Formazione, linee guida e contrattazione: la rotta proposta
Per accompagnare il cambiamento, la UIL Scuola chiede formazione strutturale per tutto il personale, linee guida nazionali condivise e una contrattazione in grado di seguire l’evoluzione tecnologica. Non si tratta di un semplice aggiornamento strumentale: l’approccio richiesto punta a un impianto organico che colleghi pratiche didattiche, valutazione, inclusione e protezioni per studenti e docenti.
| Ambito | Priorità indicate |
|---|---|
| Persone | Formazione continua, tutela della libertà di insegnamento |
| Didattica | Uso dell’IA come supporto, sviluppo del pensiero critico |
| Infrastrutture | Reti affidabili, strumenti adeguati nelle scuole |
| Regole | Privacy, sicurezza, trasparenza ed etica nell’utilizzo |
| Relazioni di lavoro | Contrattazione capace di recepire l’innovazione |
Calendario operativo e cosa aspettarsi nelle scuole
Il confronto emerso nel Congresso di Padova può incidere sull’agenda nazionale dell’istruzione. In attesa di atti ministeriali o linee guida, alle scuole conviene avviare un percorso interno di valutazione del fabbisogno: mappare con precisione stato delle reti, dispositivi, competenze digitali del corpo docente, livelli di tutela dei dati e procedure di gestione delle piattaforme.
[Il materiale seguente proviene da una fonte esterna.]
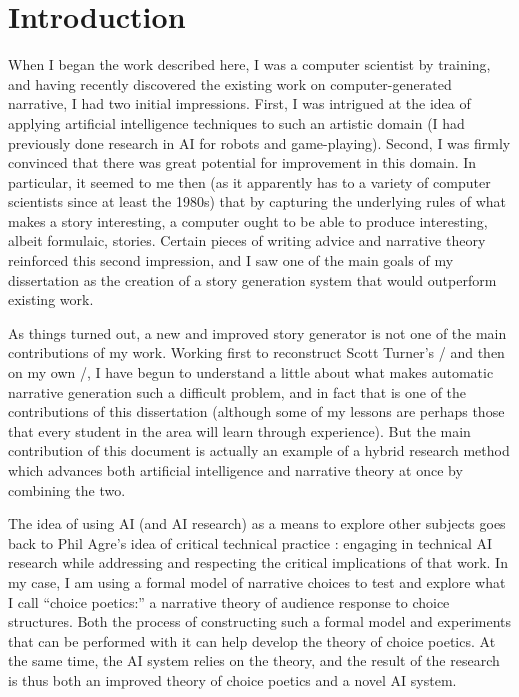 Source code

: \chapter{Introduction}

When I began the work described here, I was a computer scientist by training, and having recently discovered the existing work on computer-generated narrative, I had two initial impressions.
%
First, I was intrigued at the idea of applying artificial intelligence techniques to such an artistic domain (I had previously done research in AI for robots and game-playing).
%
Second, I was firmly convinced that there was great potential for improvement in this domain.
%
In particular, it seemed to me then (as it apparently has to a variety of computer scientists since at least the 1980s) that by capturing the underlying rules of what makes a story interesting, a computer ought to be able to produce interesting, albeit formulaic, stories.
%
Certain pieces of writing advice and narrative theory reinforced this second impression, and I saw one of the main goals of my dissertation as the creation of a story generation system that would outperform existing work.


As things turned out, a new and improved story generator is not one of the main contributions of my work.
%
Working first to reconstruct Scott Turner's \minstrel/ \cite{Turner1993} and then on my own \dunyazad/, I have begun to understand a little about what makes automatic narrative generation such a difficult problem, and in fact that is one of the contributions of this dissertation (although some of my lessons are perhaps those that every student in the area will learn through experience).
%
But the main contribution of this document is actually an example of a hybrid research method which advances both artificial intelligence and narrative theory at once by combining the two.


The idea of using AI (and AI research) as a means to explore other subjects goes back to Phil Agre's idea of critical technical practice \cite{Agre19XX}: engaging in technical AI research while addressing and respecting the critical implications of that work.
%
In my case, I am using a formal model of narrative choices to test and explore what I call ``choice poetics:'' a narrative theory of audience response to choice structures.
%
Both the process of constructing such a formal model and experiments that can be performed with it can help develop the theory of choice poetics.
%
At the same time, the AI system relies on the theory, and the result of the research is thus both an improved theory of choice poetics and a novel AI system.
Passi pratici che i dirigenti possono predisporre:
- Costituire un gruppo di lavoro con docenti, DSGA e referenti digitali per un audit interno;
- Programmare moduli di formazione di base sull’IA generativa e sugli aspetti etico-giuridici;
- Rivedere informative privacy e policy d’uso delle piattaforme, con attenzione ai minori;
- Definire protocolli per sperimentazioni didattiche circoscritte e valutabili.
Studenti protagonisti e tutele attive
Il sindacato richiama l’esigenza di rendere gli studenti attori consapevoli dell’innovazione. Ciò comporta obiettivi chiari: sapere come funzionano i sistemi di IA, saperne verificare limiti e bias, imparare a usarli come supporto allo studio senza delegare il ragionamento. Accanto a questo, resta centrale la protezione dei dati personali e l’uso sicuro delle tecnologie, aspetti che richiedono regole trasparenti e verificabili.
Un percorso che parte dalle fondamenta
Il messaggio arrivato dalla UIL Scuola non frena l’innovazione, ma ne ridisegna l’ordine delle priorità. Prima gli elementi di base — persone formate, infrastrutture affidabili, regole certe — poi gli strumenti. Solo così l’intelligenza artificiale potrà inserirsi in modo coerente nel sistema educativo, valorizzando il lavoro dei docenti e offrendo agli studenti competenze realmente spendibili. Il Congresso ha ribadito una rotta: innovare sì, ma con garanzie, criteri e responsabilità.